YOUR ASSIGNMENT >>
Everything in the listing below must be reproduced exactly, apart from its images.

SUPPLIED DATA >>
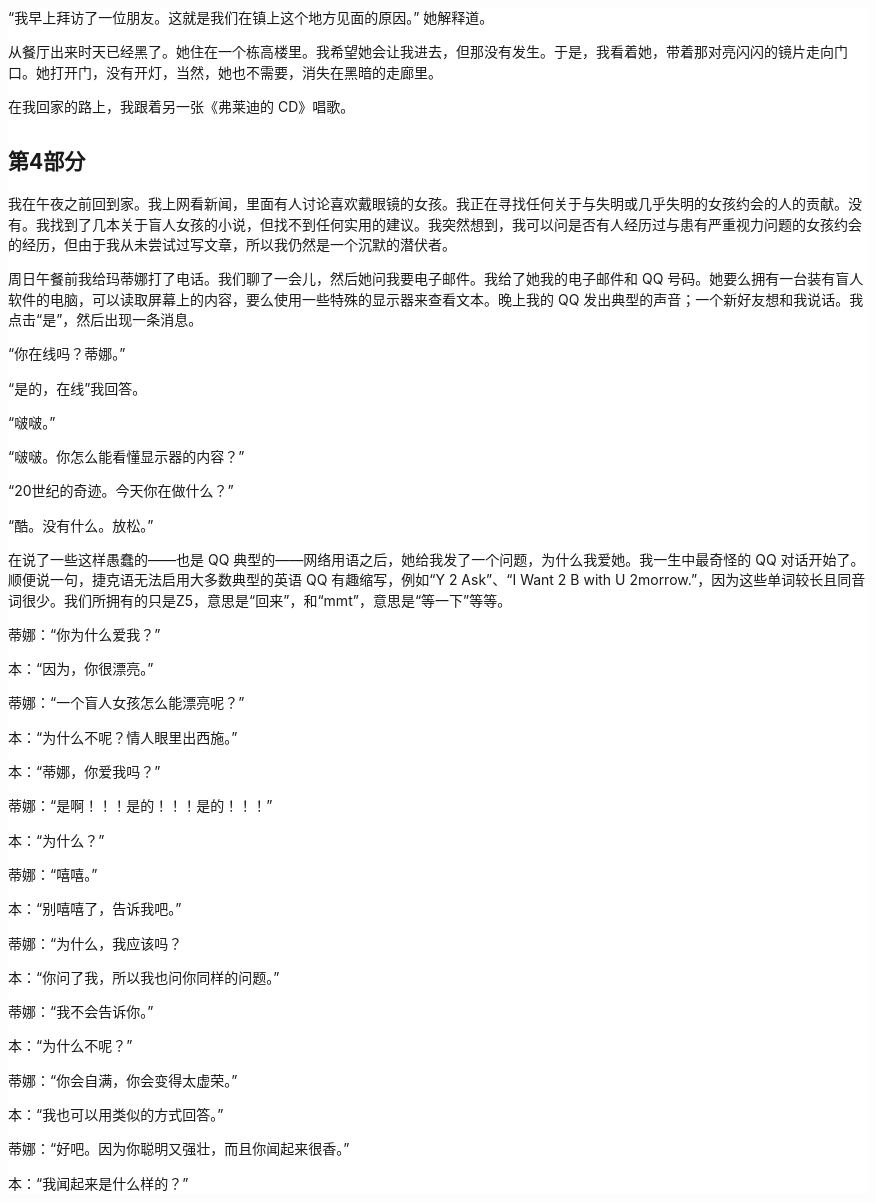 “我早上拜访了一位朋友。这就是我们在镇上这个地方见面的原因。” 她解释道。

从餐厅出来时天已经黑了。她住在一个栋高楼里。我希望她会让我进去，但那没有发生。于是，我看着她，带着那对亮闪闪的镜片走向门口。她打开门，没有开灯，当然，她也不需要，消失在黑暗的走廊里。

在我回家的路上，我跟着另一张《弗莱迪的 CD》唱歌。

## 第4部分

我在午夜之前回到家。我上网看新闻，里面有人讨论喜欢戴眼镜的女孩。我正在寻找任何关于与失明或几乎失明的女孩约会的人的贡献。没有。我找到了几本关于盲人女孩的小说，但找不到任何实用的建议。我突然想到，我可以问是否有人经历过与患有严重视力问题的女孩约会的经历，但由于我从未尝试过写文章，所以我仍然是一个沉默的潜伏者。

周日午餐前我给玛蒂娜打了电话。我们聊了一会儿，然后她问我要电子邮件。我给了她我的电子邮件和 QQ 号码。她要么拥有一台装有盲人软件的电脑，可以读取屏幕上的内容，要么使用一些特殊的显示器来查看文本。晚上我的 QQ 发出典型的声音；一个新好友想和我说话。我点击“是”，然后出现一条消息。

“你在线吗？蒂娜。”

“是的，在线”我回答。

“啵啵。”

“啵啵。你怎么能看懂显示器的内容？”

“20世纪的奇迹。今天你在做什么？”

“酷。没有什么。放松。”

在说了一些这样愚蠢的——也是 QQ 典型的——网络用语之后，她给我发了一个问题，为什么我爱她。我一生中最奇怪的 QQ 对话开始了。顺便说一句，捷克语无法启用大多数典型的英语 QQ 有趣缩写，例如“Y 2 Ask”、“I Want 2 B with U 2morrow.”，因为这些单词较长且同音词很少。我们所拥有的只是Z5，意思是“回来”，和“mmt”，意思是“等一下”等等。

蒂娜：“你为什么爱我？”

本：“因为，你很漂亮。”

蒂娜：“一个盲人女孩怎么能漂亮呢？”

本：“为什么不呢？情人眼里出西施。”

本：“蒂娜，你爱我吗？”

蒂娜：“是啊！！！是的！！！是的！！！”

本：“为什么？”

蒂娜：“嘻嘻。”

本：“别嘻嘻了，告诉我吧。”

蒂娜：“为什么，我应该吗？

本：“你问了我，所以我也问你同样的问题。”

蒂娜：“我不会告诉你。”

本：“为什么不呢？”

蒂娜：“你会自满，你会变得太虚荣。”

本：“我也可以用类似的方式回答。”

蒂娜：“好吧。因为你聪明又强壮，而且你闻起来很香。”

本：“我闻起来是什么样的？”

WORKED SOLUTION >>
 “我早上拜访了一位朋友。这就是我们在镇上这个地方见面的原因。” 她解释道。

从餐厅出来时天已经黑了。她住在一个栋高楼里。我希望她会让我进去，但那没有发生。于是，我看着她，带着那对亮闪闪的镜片走向门口。她打开门，没有开灯，当然，她也不需要，消失在黑暗的走廊里。

在我回家的路上，我跟着另一张《弗莱迪的 CD》唱歌。

## 第4部分

我在午夜之前回到家。我上网看新闻，里面有人讨论喜欢戴眼镜的女孩。我正在寻找任何关于与失明或几乎失明的女孩约会的人的贡献。没有。我找到了几本关于盲人女孩的小说，但找不到任何实用的建议。我突然想到，我可以问是否有人经历过与患有严重视力问题的女孩约会的经历，但由于我从未尝试过写文章，所以我仍然是一个沉默的潜伏者。

周日午餐前我给玛蒂娜打了电话。我们聊了一会儿，然后她问我要电子邮件。我给了她我的电子邮件和 QQ 号码。她要么拥有一台装有盲人软件的电脑，可以读取屏幕上的内容，要么使用一些特殊的显示器来查看文本。晚上我的 QQ 发出典型的声音；一个新好友想和我说话。我点击“是”，然后出现一条消息。

“你在线吗？蒂娜。”

“是的，在线”我回答。

“啵啵。”

“啵啵。你怎么能看懂显示器的内容？”

“20世纪的奇迹。今天你在做什么？”

“酷。没有什么。放松。”

在说了一些这样愚蠢的——也是 QQ 典型的——网络用语之后，她给我发了一个问题，为什么我爱她。我一生中最奇怪的 QQ 对话开始了。顺便说一句，捷克语无法启用大多数典型的英语 QQ 有趣缩写，例如“Y 2 Ask”、“I Want 2 B with U 2morrow.”，因为这些单词较长且同音词很少。我们所拥有的只是Z5，意思是“回来”，和“mmt”，意思是“等一下”等等。

蒂娜：“你为什么爱我？”

本：“因为，你很漂亮。”

蒂娜：“一个盲人女孩怎么能漂亮呢？”

本：“为什么不呢？情人眼里出西施。”

本：“蒂娜，你爱我吗？”

蒂娜：“是啊！！！是的！！！是的！！！”

本：“为什么？”

蒂娜：“嘻嘻。”

本：“别嘻嘻了，告诉我吧。”

蒂娜：“为什么，我应该吗？

本：“你问了我，所以我也问你同样的问题。”

蒂娜：“我不会告诉你。”

本：“为什么不呢？”

蒂娜：“你会自满，你会变得太虚荣。”

本：“我也可以用类似的方式回答。”

蒂娜：“好吧。因为你聪明又强壮，而且你闻起来很香。”

本：“我闻起来是什么样的？”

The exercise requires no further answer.